Stored data entries:
>>>
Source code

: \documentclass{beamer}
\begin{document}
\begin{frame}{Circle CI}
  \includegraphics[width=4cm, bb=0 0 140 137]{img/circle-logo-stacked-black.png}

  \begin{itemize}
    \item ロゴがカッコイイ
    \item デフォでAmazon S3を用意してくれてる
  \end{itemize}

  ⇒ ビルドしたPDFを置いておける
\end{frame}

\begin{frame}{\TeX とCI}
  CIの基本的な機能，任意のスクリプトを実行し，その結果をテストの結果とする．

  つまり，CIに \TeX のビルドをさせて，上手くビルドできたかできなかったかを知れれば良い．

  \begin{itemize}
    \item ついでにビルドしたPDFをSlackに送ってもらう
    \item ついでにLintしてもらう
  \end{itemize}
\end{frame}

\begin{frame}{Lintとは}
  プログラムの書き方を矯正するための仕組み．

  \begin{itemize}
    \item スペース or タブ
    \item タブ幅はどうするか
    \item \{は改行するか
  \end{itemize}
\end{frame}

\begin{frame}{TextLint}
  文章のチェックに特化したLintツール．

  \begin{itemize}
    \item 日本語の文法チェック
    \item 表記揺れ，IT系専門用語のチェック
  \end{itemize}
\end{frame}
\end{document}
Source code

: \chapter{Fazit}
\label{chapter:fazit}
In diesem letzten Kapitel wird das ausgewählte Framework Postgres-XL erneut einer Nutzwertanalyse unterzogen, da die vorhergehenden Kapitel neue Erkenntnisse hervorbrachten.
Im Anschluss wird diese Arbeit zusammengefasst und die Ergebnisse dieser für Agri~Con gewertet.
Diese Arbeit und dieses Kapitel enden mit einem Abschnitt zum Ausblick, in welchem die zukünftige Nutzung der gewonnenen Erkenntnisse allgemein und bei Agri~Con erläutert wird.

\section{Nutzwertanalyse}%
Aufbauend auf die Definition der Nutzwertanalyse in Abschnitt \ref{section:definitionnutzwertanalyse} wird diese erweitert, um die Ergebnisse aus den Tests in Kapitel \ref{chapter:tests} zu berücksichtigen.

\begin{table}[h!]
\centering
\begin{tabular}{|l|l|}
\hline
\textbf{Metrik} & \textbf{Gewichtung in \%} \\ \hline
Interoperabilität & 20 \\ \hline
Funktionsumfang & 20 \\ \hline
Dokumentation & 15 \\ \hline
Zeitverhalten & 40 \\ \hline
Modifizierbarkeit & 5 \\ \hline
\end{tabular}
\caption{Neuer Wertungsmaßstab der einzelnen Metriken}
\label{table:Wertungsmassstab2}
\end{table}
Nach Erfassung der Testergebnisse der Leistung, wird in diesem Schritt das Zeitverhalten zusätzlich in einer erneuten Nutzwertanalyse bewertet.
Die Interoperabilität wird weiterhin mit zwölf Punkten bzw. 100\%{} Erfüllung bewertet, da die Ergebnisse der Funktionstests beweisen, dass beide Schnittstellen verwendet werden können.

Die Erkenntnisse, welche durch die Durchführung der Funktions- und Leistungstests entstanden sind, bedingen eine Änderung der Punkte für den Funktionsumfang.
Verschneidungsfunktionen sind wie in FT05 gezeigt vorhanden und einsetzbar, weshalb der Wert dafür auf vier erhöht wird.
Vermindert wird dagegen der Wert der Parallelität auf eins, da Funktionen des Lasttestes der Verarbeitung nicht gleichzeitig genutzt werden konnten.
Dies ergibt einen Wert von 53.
<<<
## EXERCISE PROMPT
An exact, complete copy of the lines above from the one with "Zeitverhalten & 40 \\ \hline" through the one with "Verschneidungsfunktionen sind wie" is the whole answer.

## RESPONSE TO THE TASK
Zeitverhalten & 40 \\ \hline
Modifizierbarkeit & 5 \\ \hline
\end{tabular}
\caption{Neuer Wertungsmaßstab der einzelnen Metriken}
\label{table:Wertungsmassstab2}
\end{table}
Nach Erfassung der Testergebnisse der Leistung, wird in diesem Schritt das Zeitverhalten zusätzlich in einer erneuten Nutzwertanalyse bewertet.
Die Interoperabilität wird weiterhin mit zwölf Punkten bzw. 100\%{} Erfüllung bewertet, da die Ergebnisse der Funktionstests beweisen, dass beide Schnittstellen verwendet werden können.

Die Erkenntnisse, welche durch die Durchführung der Funktions- und Leistungstests entstanden sind, bedingen eine Änderung der Punkte für den Funktionsumfang.
Verschneidungsfunktionen sind wie in FT05 gezeigt vorhanden und einsetzbar, weshalb der Wert dafür auf vier erhöht wird.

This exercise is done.